TASK ITEM: Transcribe exactly the line that contains "I have chosen" and every line after it through the end of the records, with nothing else.

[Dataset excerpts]
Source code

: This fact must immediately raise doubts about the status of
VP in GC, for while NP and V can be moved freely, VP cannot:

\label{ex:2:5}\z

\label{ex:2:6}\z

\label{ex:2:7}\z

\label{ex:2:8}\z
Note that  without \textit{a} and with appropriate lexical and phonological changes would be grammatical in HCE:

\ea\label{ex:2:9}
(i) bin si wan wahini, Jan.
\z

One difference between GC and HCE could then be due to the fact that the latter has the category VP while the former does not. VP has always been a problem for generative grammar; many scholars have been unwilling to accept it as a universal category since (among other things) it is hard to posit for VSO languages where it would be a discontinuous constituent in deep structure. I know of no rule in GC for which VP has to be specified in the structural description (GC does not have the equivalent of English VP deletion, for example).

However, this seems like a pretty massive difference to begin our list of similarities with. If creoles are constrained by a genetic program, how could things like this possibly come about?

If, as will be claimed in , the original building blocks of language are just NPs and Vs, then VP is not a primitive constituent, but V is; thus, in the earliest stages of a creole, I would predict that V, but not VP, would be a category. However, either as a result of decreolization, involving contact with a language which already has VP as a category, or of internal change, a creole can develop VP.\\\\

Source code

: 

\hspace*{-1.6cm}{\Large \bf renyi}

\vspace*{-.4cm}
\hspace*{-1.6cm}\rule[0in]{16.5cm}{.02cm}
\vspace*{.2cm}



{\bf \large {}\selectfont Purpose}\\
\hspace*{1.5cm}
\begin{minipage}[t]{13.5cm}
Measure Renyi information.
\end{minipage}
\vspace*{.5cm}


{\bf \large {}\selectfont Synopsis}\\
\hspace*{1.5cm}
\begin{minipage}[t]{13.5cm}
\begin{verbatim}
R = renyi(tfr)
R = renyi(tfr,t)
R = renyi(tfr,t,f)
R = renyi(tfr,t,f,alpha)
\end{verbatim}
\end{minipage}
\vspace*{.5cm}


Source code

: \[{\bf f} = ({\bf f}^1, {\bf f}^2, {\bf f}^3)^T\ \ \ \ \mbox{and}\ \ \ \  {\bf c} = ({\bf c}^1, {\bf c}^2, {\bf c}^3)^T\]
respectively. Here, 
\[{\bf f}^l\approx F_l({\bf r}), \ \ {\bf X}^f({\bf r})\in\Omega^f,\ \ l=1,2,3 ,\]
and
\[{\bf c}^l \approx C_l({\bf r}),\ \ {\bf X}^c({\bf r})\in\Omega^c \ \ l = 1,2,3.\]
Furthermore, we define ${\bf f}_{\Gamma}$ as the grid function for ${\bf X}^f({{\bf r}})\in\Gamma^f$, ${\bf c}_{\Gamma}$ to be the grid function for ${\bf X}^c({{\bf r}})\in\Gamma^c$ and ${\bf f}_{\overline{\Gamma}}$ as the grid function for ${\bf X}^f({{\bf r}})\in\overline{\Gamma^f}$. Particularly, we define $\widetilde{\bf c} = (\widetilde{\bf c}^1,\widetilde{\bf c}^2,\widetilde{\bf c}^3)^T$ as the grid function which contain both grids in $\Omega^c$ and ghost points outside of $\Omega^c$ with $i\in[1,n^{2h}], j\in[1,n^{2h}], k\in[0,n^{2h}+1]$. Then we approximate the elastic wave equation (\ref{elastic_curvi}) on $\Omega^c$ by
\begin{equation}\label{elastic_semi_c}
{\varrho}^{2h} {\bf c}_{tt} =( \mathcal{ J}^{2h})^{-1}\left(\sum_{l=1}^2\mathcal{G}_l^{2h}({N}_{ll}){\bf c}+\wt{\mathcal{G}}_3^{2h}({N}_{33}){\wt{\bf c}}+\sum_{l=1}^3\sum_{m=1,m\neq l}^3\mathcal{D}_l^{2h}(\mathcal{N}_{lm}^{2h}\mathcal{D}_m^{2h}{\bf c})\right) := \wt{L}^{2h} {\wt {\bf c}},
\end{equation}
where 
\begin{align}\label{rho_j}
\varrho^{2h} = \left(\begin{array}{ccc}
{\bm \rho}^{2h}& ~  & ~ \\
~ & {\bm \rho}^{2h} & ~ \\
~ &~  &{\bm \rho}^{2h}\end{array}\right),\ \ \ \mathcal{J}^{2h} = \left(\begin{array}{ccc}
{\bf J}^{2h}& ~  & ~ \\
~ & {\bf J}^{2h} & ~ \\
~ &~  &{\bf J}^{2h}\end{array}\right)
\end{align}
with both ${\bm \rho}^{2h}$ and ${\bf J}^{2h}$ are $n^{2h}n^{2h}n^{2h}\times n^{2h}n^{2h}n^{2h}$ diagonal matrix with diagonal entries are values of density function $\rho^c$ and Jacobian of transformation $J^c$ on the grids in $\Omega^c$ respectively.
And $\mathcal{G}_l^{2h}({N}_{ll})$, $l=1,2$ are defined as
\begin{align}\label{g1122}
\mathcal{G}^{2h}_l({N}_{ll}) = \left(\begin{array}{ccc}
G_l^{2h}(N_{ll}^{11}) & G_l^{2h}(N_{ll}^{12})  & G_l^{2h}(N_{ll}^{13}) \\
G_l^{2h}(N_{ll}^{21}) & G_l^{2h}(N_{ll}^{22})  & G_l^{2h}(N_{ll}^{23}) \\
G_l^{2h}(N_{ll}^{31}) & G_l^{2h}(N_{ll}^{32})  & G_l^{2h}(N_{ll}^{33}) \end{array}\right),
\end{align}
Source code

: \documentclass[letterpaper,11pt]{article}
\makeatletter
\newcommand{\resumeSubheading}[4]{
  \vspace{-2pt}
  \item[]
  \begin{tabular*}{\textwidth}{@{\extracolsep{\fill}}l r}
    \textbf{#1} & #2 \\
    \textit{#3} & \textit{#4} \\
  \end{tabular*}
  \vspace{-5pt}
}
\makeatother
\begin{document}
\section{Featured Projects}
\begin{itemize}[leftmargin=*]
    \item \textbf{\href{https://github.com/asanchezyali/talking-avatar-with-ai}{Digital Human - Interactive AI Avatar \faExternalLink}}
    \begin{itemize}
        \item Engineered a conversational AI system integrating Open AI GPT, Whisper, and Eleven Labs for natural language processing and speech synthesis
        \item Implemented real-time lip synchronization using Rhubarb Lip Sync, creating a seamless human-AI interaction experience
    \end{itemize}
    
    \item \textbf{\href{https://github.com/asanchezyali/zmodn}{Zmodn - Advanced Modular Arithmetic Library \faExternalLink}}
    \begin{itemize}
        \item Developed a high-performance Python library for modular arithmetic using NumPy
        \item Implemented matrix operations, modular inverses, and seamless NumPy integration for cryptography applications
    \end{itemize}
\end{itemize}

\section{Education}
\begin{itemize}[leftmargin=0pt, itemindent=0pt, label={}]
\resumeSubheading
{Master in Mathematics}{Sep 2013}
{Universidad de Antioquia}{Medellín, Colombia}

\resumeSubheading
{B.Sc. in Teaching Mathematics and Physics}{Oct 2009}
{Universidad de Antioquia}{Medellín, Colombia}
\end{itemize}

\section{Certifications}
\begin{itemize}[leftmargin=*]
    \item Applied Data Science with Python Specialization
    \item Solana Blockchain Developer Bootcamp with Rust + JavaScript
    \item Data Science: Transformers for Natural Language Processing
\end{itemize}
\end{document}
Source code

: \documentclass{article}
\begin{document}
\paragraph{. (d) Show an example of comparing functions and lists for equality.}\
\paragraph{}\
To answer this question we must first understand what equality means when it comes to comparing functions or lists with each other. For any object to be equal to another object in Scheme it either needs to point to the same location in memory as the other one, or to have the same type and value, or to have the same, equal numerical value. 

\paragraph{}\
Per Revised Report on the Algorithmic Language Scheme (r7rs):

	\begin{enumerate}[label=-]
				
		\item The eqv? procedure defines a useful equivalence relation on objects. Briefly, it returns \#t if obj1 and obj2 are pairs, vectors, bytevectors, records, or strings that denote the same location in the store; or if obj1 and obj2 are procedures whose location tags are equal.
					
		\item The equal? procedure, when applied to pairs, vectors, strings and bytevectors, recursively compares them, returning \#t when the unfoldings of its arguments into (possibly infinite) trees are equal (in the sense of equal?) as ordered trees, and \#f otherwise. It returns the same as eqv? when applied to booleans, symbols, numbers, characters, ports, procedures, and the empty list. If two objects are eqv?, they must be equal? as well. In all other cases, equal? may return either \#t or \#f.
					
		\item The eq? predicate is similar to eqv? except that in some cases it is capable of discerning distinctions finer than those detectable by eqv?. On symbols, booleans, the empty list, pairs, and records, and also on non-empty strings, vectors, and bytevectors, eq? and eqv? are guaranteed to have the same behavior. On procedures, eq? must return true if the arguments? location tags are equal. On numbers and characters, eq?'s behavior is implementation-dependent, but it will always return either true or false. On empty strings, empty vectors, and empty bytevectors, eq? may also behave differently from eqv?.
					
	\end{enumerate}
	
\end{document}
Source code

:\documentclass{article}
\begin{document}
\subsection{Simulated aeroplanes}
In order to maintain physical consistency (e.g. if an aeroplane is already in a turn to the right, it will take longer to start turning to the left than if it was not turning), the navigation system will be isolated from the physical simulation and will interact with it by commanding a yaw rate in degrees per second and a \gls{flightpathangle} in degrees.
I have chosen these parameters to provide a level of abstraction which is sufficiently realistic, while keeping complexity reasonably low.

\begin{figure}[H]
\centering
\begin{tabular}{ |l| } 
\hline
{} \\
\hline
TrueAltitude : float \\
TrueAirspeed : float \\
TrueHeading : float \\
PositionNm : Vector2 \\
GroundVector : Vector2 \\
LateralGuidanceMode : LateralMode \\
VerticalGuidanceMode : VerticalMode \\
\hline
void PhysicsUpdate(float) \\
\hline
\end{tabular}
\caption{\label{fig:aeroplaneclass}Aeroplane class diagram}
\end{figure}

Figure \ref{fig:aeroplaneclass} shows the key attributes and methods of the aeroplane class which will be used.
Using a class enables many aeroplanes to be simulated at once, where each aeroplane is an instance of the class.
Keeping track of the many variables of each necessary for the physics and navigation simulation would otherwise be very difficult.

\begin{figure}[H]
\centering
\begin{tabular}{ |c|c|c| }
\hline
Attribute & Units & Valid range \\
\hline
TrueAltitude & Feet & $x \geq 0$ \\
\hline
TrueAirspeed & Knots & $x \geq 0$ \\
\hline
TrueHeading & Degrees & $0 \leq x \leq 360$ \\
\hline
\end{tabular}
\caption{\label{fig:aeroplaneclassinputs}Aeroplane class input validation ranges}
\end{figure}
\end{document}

EXERCISE RESULT:
I have chosen these parameters to provide a level of abstraction which is sufficiently realistic, while keeping complexity reasonably low.

\begin{figure}[H]
\centering
\begin{tabular}{ |l| } 
\hline
{} \\
\hline
TrueAltitude : float \\
TrueAirspeed : float \\
TrueHeading : float \\
PositionNm : Vector2 \\
GroundVector : Vector2 \\
LateralGuidanceMode : LateralMode \\
VerticalGuidanceMode : VerticalMode \\
\hline
void PhysicsUpdate(float) \\
\hline
\end{tabular}
\caption{\label{fig:aeroplaneclass}Aeroplane class diagram}
\end{figure}

Figure \ref{fig:aeroplaneclass} shows the key attributes and methods of the aeroplane class which will be used.
Using a class enables many aeroplanes to be simulated at once, where each aeroplane is an instance of the class.
Keeping track of the many variables of each necessary for the physics and navigation simulation would otherwise be very difficult.

\begin{figure}[H]
\centering
\begin{tabular}{ |c|c|c| }
\hline
Attribute & Units & Valid range \\
\hline
TrueAltitude & Feet & $x \geq 0$ \\
\hline
TrueAirspeed & Knots & $x \geq 0$ \\
\hline
TrueHeading & Degrees & $0 \leq x \leq 360$ \\
\hline
\end{tabular}
\caption{\label{fig:aeroplaneclassinputs}Aeroplane class input validation ranges}
\end{figure}
\end{document}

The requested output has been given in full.